Exercise aim
Report the number of lines below in which the word "study" occurs. Nothing else is needed.

Input material

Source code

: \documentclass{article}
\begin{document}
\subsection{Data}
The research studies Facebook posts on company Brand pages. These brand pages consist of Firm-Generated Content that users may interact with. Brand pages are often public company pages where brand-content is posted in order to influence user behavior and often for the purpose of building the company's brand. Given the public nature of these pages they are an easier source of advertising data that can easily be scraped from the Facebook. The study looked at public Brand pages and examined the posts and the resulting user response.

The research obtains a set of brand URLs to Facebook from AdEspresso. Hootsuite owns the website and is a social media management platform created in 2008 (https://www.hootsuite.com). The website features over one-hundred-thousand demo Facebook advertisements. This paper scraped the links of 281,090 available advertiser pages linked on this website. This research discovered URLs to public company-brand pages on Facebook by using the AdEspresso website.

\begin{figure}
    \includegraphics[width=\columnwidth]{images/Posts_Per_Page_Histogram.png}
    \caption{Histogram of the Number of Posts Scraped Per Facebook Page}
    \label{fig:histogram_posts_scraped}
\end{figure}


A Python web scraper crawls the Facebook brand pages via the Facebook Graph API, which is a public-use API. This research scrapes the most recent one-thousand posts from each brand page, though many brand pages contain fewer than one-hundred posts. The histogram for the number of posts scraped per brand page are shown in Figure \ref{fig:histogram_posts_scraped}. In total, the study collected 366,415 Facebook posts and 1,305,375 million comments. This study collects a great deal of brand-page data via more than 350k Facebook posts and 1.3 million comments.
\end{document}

Solution to this exercise
2